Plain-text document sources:
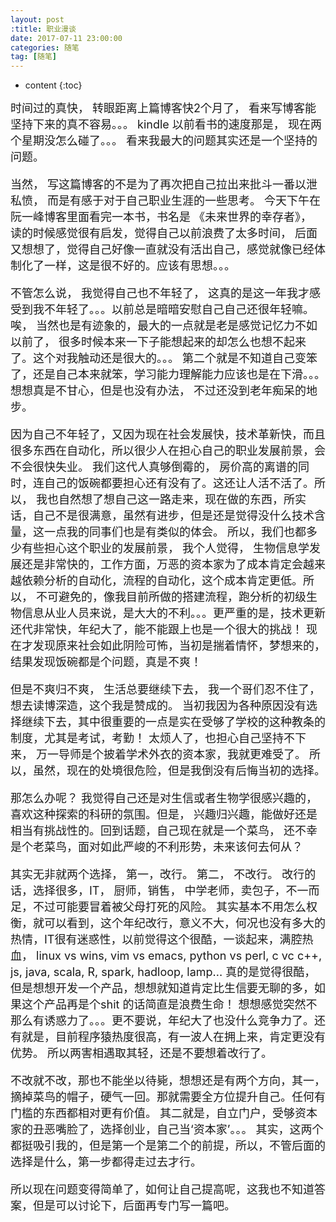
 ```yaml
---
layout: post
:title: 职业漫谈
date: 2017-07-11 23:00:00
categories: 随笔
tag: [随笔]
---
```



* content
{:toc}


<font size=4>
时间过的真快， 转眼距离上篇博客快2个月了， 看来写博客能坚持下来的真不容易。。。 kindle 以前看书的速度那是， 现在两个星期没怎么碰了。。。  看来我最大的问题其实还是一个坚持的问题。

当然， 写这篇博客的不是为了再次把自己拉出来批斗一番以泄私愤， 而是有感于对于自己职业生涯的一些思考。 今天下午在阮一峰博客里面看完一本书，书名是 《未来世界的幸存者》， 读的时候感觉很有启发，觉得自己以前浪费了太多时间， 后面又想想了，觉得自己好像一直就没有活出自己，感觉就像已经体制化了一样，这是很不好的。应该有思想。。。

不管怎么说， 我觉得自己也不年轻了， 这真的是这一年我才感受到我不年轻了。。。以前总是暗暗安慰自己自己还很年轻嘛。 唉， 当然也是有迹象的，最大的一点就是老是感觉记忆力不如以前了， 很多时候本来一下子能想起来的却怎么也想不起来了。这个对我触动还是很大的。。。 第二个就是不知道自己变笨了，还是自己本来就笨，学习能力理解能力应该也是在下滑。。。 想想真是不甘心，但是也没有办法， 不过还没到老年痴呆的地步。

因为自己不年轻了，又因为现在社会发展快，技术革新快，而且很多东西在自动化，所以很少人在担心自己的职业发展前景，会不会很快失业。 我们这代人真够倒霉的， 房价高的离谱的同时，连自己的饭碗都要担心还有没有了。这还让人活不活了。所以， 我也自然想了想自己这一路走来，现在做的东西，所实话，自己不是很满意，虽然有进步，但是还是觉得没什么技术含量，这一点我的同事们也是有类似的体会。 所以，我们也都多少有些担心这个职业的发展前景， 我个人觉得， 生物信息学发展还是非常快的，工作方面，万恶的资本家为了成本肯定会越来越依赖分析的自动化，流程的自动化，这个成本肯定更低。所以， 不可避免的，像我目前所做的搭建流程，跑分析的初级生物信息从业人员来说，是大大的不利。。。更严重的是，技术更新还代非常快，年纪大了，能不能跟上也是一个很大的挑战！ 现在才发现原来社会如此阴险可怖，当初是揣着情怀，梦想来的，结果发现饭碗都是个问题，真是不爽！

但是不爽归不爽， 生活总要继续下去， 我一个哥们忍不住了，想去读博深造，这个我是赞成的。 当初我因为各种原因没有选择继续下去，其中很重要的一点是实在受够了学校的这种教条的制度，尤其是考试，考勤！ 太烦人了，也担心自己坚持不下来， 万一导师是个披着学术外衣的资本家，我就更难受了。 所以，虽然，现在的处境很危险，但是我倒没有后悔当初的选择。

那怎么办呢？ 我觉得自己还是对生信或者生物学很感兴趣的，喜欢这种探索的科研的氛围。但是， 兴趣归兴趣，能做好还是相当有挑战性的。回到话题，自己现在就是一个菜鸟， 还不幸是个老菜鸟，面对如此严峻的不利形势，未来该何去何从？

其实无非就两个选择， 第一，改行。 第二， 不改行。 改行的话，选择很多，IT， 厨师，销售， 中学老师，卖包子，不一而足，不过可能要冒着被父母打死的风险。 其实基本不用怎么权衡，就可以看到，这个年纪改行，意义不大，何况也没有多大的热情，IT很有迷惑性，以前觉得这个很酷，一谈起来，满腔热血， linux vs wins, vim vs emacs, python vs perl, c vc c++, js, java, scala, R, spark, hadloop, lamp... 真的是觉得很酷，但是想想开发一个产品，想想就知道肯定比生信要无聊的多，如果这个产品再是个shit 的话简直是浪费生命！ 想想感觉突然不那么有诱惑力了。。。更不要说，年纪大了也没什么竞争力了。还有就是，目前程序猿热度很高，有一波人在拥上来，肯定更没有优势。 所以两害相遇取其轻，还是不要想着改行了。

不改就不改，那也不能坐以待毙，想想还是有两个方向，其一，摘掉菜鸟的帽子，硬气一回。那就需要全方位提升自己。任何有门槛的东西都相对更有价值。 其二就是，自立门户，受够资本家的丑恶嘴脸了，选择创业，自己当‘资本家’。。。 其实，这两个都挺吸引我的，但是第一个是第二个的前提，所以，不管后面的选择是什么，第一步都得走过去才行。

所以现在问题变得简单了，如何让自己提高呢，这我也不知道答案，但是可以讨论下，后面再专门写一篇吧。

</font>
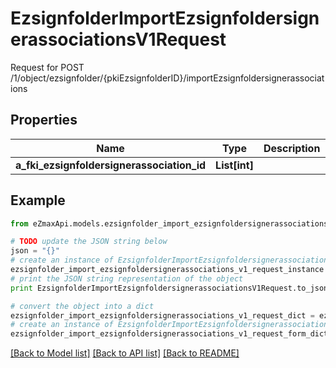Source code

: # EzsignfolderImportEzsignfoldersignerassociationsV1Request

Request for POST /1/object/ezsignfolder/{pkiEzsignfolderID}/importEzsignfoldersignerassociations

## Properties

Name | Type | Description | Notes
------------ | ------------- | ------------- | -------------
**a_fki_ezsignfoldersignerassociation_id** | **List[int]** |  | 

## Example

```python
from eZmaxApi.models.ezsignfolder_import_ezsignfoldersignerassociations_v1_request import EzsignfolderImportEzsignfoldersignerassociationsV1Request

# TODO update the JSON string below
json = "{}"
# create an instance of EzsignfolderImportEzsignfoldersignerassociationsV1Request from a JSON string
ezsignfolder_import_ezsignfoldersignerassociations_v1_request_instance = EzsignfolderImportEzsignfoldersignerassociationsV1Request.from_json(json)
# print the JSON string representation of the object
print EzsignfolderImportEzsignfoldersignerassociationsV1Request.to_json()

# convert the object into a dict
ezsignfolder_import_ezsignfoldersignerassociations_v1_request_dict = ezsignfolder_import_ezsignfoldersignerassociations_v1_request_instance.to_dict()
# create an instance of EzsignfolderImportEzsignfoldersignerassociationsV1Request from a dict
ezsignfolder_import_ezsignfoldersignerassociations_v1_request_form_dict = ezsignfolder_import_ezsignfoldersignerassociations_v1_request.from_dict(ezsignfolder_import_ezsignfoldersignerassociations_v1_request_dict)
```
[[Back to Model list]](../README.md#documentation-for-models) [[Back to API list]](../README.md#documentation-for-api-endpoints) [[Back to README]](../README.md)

§ Work to complete:
Copy from the entries only those lines that hold the word "create".

§ Response area:
# create an instance of EzsignfolderImportEzsignfoldersignerassociationsV1Request from a JSON string
# create an instance of EzsignfolderImportEzsignfoldersignerassociationsV1Request from a dict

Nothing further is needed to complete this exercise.